We live in two worlds
We live in two worlds, don't we? One is the real world out there where we can physically touch things, people, smell the different aromas, hear the varied sounds and of course, see the colourful world. The second world we constantly inhabit is the world inside our heads. Although in this world too all the senses can be a part of it, the dominant part of this world is WORDS. The world in our head is a highly VERBAL world.
The 24-hour tape
In the outside world, we can have times when we are completely absorbed in an activity and no words are swirling on our heads. We are solving a problem, listening to music, watching a performance, talking to a friend etc. In all the above activities flow of words can get suspended. In our mental world, the flow of words just never seems to get suspended. The tape runs 24 hours and is full of words, words and words. It can get so frustrating, that you desperately seek one switch which can turn the tape off.
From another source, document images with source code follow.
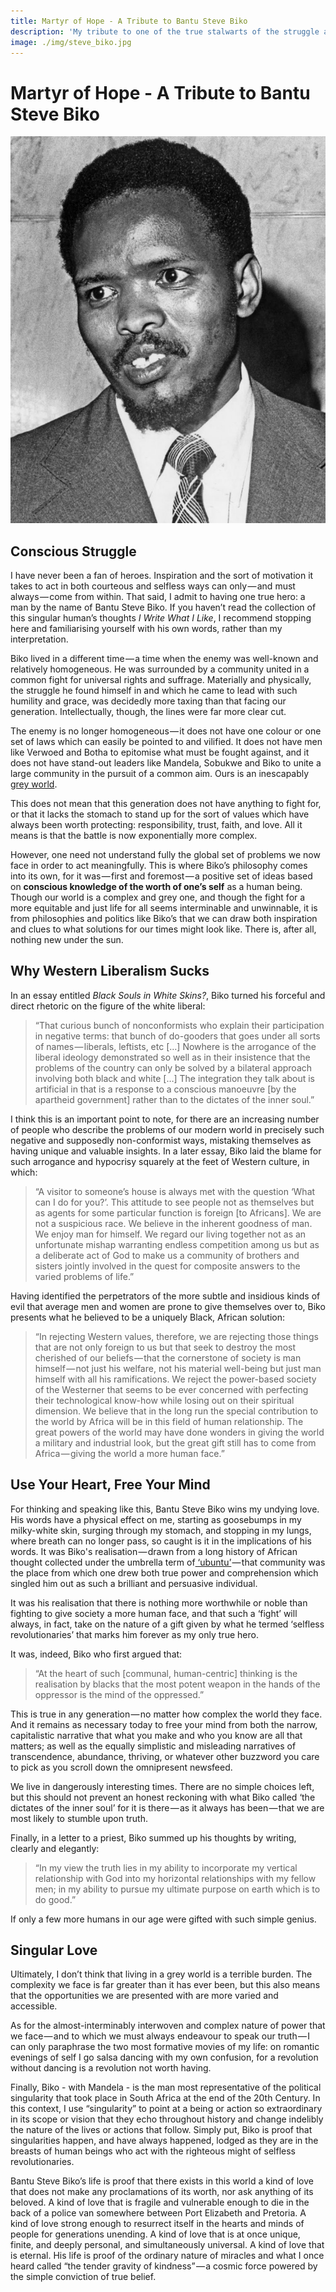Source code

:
 ```yaml
---
title: Martyr of Hope - A Tribute to Bantu Steve Biko
description: 'My tribute to one of the true stalwarts of the struggle against apartheid in South Africa, one of the greatest intellects to ever grace the African continent, and one of the finest human beings this world has ever seen.'
image: ./img/steve_biko.jpg
---
```


# Martyr of Hope - A Tribute to Bantu Steve Biko

![Bantu Steve Biko](./img/steve_biko.jpg)

## Conscious Struggle

I have never been a fan of heroes. Inspiration and the sort of motivation it takes to act in both courteous and selfless ways can only — and must always — come from within. That said, I admit to having one true hero: a man by the name of Bantu Steve Biko. If you haven’t read the collection of this singular human’s thoughts _I Write What I Like_, I recommend stopping here and familiarising yourself with his own words, rather than my interpretation.

Biko lived in a different time — a time when the enemy was well-known and relatively homogeneous. He was surrounded by a community united in a common fight for universal rights and suffrage. Materially and physically, the struggle he found himself in and which he came to lead with such humility and grace, was decidedly more taxing than that facing our generation. Intellectually, though, the lines were far more clear cut.

The enemy is no longer homogeneous — it does not have one colour or one set of laws which can easily be pointed to and vilified. It does not have men like Verwoed and Botha to epitomise what must be fought against, and it does not have stand-out leaders like Mandela, Sobukwe and Biko to unite a large community in the pursuit of a common aim. Ours is an inescapably [grey world](https://breakingsmart.substack.com/p/the-internet-is-one-big-grey-pill).

This does not mean that this generation does not have anything to fight for, or that it lacks the stomach to stand up for the sort of values which have always been worth protecting: responsibility, trust, faith, and love. All it means is that the battle is now exponentially more complex.

However, one need not understand fully the global set of problems we now face in order to act meaningfully. This is where Biko’s philosophy comes into its own, for it was — first and foremost — a positive set of ideas based on **conscious knowledge of the worth of one’s self** as a human being. Though our world is a complex and grey one, and though the fight for a more equitable and just life for all seems interminable and unwinnable, it is from philosophies and politics like Biko’s that we can draw both inspiration and clues to what solutions for our times might look like. There is, after all, nothing new under the sun.

## Why Western Liberalism Sucks

In an essay entitled _Black Souls in White Skins?_, Biko turned his forceful and direct rhetoric on the figure of the white liberal:

> “That curious bunch of nonconformists who explain their participation in negative terms: that bunch of do-gooders that goes under all sorts of names — liberals, leftists, etc […] Nowhere is the arrogance of the liberal ideology demonstrated so well as in their insistence that the problems of the country can only be solved by a bilateral approach involving both black and white […] The integration they talk about is artificial in that is a response to a conscious manoeuvre [by the apartheid government] rather than to the dictates of the inner soul.”

I think this is an important point to note, for there are an increasing number of people who describe the problems of our modern world in precisely such negative and supposedly non-conformist ways, mistaking themselves as having unique and valuable insights. In a later essay, Biko laid the blame for such arrogance and hypocrisy squarely at the feet of Western culture, in which:

> “A visitor to someone’s house is always met with the question ‘What can I do for you?’. This attitude to see people not as themselves but as agents for some particular function is foreign [to Africans]. We are not a suspicious race. We believe in the inherent goodness of man. We enjoy man for himself. We regard our living together not as an unfortunate mishap warranting endless competition among us but as a deliberate act of God to make us a community of brothers and sisters jointly involved in the quest for composite answers to the varied problems of life.”

Having identified the perpetrators of the more subtle and insidious kinds of evil that average men and women are prone to give themselves over to, Biko presents what he believed to be a uniquely Black, African solution:

> “In rejecting Western values, therefore, we are rejecting those things that are not only foreign to us but that seek to destroy the most cherished of our beliefs — that the cornerstone of society is man himself — not just his welfare, not his material well-being but just man himself with all his ramifications. We reject the power-based society of the Westerner that seems to be ever concerned with perfecting their technological know-how while losing out on their spiritual dimension. We believe that in the long run the special contribution to the world by Africa will be in this field of human relationship. The great powers of the world may have done wonders in giving the world a military and industrial look, but the great gift still has to come from Africa — giving the world a more human face.”

## Use Your Heart, Free Your Mind

For thinking and speaking like this, Bantu Steve Biko wins my undying love. His words have a physical effect on me, starting as goosebumps in my milky-white skin, surging through my stomach, and stopping in my lungs, where breath can no longer pass, so caught is it in the implications of his words. It was Biko's realisation — drawn from a long history of African thought collected under the umbrella term of[ ‘ubuntu’](https://en.wikipedia.org/wiki/Ubuntu_%28philosophy%29) — that community was the place from which one drew both true power and comprehension which singled him out as such a brilliant and persuasive individual.

It was his realisation that there is nothing more worthwhile or noble than fighting to give society a more human face, and that such a ‘fight’ will always, in fact, take on the nature of a gift given by what he termed ‘selfless revolutionaries’ that marks him forever as my only true hero.

It was, indeed, Biko who first argued that:

> “At the heart of such [communal, human-centric] thinking is the realisation by blacks that the most potent weapon in the hands of the oppressor is the mind of the oppressed.”

This is true in any generation — no matter how complex the world they face. And it remains as necessary today to free your mind from both the narrow, capitalistic narrative that what you make and who you know are all that matters; as well as the equally simplistic and misleading narratives of transcendence, abundance, thriving, or whatever other buzzword you care to pick as you scroll down the omnipresent newsfeed.

We live in dangerously interesting times. There are no simple choices left, but this should not prevent an honest reckoning with what Biko called ‘the dictates of the inner soul’ for it is there — as it always has been — that we are most likely to stumble upon truth.

Finally, in a letter to a priest, Biko summed up his thoughts by writing, clearly and elegantly:

> “In my view the truth lies in my ability to incorporate my vertical relationship with God into my horizontal relationships with my fellow men; in my ability to pursue my ultimate purpose on earth which is to do good.”

If only a few more humans in our age were gifted with such simple genius.

## Singular Love

Ultimately, I don’t think that living in a grey world is a terrible burden. The complexity we face is far greater than it has ever been, but this also means that the opportunities we are presented with are more varied and accessible.

As for the almost-interminably interwoven and complex nature of power that we face — and to which we must always endeavour to speak our truth — I can only paraphrase the two most formative movies of my life: on romantic evenings of self I go salsa dancing with my own confusion, for a revolution without dancing is a revolution not worth having.

Finally, Biko - with Mandela - is the man most representative of the political singularity that took place in South Africa at the end of the 20th Century. In this context, I use “singularity” to point at a being or action so extraordinary in its scope or vision that they echo throughout history and change indelibly the nature of the lives or actions that follow. Simply put, Biko is proof that singularities happen, and have always happened, lodged as they are in the breasts of human beings who act with the righteous might of selfless revolutionaries.

Bantu Steve Biko’s life is proof that there exists in this world a kind of love that does not make any proclamations of its worth, nor ask anything of its beloved. A kind of love that is fragile and vulnerable enough to die in the back of a police van somewhere between Port Elizabeth and Pretoria. A kind of love strong enough to resurrect itself in the hearts and minds of people for generations unending. A kind of love that is at once unique, finite, and deeply personal, and simultaneously universal. A kind of love that is eternal. His life is proof of the ordinary nature of miracles and what I once heard called “the tender gravity of kindness” — a cosmic force powered by the simple conviction of true belief.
We may be rehashing a conversation or an argument we had with someone. We are making them say the words again and again in our heads varying our responses to it. The conversation may have happened yesterday, last month or a few years back. The world in our head appears so real to us. We don't think for a minute that we are putting words in people's mouths and then responding to it!
The addiction to analysis
The internal world of words is good when we are thinking through a problem, evaluating a decision, planning for the future etc. But it is no good for the replay of the events of the past. Every time we argue with someone in our head, we are reliving the emotions and often it is an emotion that upsets our real life. The human mind loves to analyze the past endlessly in the hope that we might get a new insight into someone else's behaviour or our own. “Why did mom say that?”, “Why did my friend insult me that way?” Why was my sister in law so rude?” Insight is never a solution and often our insight may not be the correct explanation for the event that had happened. Complex events have multiple causes (and all events are complex) and our mind searches for the one “WHY?” that will explain it.
Moving past the paralysis
Real change in our lives happens when we do real things in real life not analyze them interminably in our head. We cannot change one bit of our past from analyzing it in our minds. The mental analysis gives us an illusion of working on our issues without actually giving much of a result. Endlessly analyzing a past situation does not solve any problem but paralyzes our real life. Often we have to shake ourselves from living in our head and come back to the real world. We need to stop the mental chatter and get into action mode to get going in our real life.